= Agency for the Consolidation of Technology in Education =

Gabon-based non-governmental organization

Agency for the Consolidation of Technology in Education or ACTE is a non-governmental organization created in 2005, promoting the use of ICT or Information and Communication Technologies in education, particularly in sciences. Based in Libreville, Gabon, ACTE's biggest sponsor is French oil partner, Total Gabon, supported through its initiative for local education and training development.
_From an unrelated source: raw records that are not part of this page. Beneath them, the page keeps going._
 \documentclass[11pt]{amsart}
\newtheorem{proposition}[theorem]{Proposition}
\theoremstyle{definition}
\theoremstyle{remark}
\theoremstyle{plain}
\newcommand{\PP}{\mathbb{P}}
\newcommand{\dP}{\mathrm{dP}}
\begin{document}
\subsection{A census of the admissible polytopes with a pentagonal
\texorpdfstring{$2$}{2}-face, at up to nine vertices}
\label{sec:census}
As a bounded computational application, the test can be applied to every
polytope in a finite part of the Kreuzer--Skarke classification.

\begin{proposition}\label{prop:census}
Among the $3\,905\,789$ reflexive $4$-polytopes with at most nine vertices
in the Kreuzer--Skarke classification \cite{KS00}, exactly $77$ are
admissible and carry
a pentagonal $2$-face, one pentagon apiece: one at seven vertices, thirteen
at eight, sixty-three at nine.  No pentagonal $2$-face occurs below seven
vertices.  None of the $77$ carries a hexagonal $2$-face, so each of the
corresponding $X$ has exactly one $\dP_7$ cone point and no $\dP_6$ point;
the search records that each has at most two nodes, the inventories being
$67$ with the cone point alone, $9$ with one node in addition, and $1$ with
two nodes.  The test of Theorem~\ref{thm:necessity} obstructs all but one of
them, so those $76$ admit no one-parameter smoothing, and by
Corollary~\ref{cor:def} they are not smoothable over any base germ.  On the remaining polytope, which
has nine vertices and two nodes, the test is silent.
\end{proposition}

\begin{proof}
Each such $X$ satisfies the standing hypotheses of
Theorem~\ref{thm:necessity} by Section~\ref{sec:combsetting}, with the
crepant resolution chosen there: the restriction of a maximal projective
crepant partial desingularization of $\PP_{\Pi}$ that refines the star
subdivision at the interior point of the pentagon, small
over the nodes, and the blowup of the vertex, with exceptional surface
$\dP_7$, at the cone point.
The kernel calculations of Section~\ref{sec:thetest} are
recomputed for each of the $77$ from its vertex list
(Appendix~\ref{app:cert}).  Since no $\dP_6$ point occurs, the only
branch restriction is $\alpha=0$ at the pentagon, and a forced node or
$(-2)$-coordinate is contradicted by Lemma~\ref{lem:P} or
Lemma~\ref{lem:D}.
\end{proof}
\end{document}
The ngo's most notable work involves creating high-technology computer centers inside high schools called ‘Centers of Excellence’. To date, ACTE has set up a ‘Center of Excellence’ in the towns of Libreville, Port Gentil, and Essasa.

ACTE was founded by Yoan E. Anguilet, Gabon's first winner of former President Omar Bongo’s country-wide scholarship competition in 1997. He later went on to earn a BS in Electrical Engineering & Computer Science from MIT in 2002, and an Ed.M from Harvard’s School of Education in 2004. While at MIT, Yoan’s work on a virtual learning application (NKOMA) won the school’s Arnold Nylander Award for Best Advanced Undergraduate Project in EECS. NKOMA is heavily used as a ‘virtual science lab’ and ‘audiovisual lab’ within ACTE's education activities.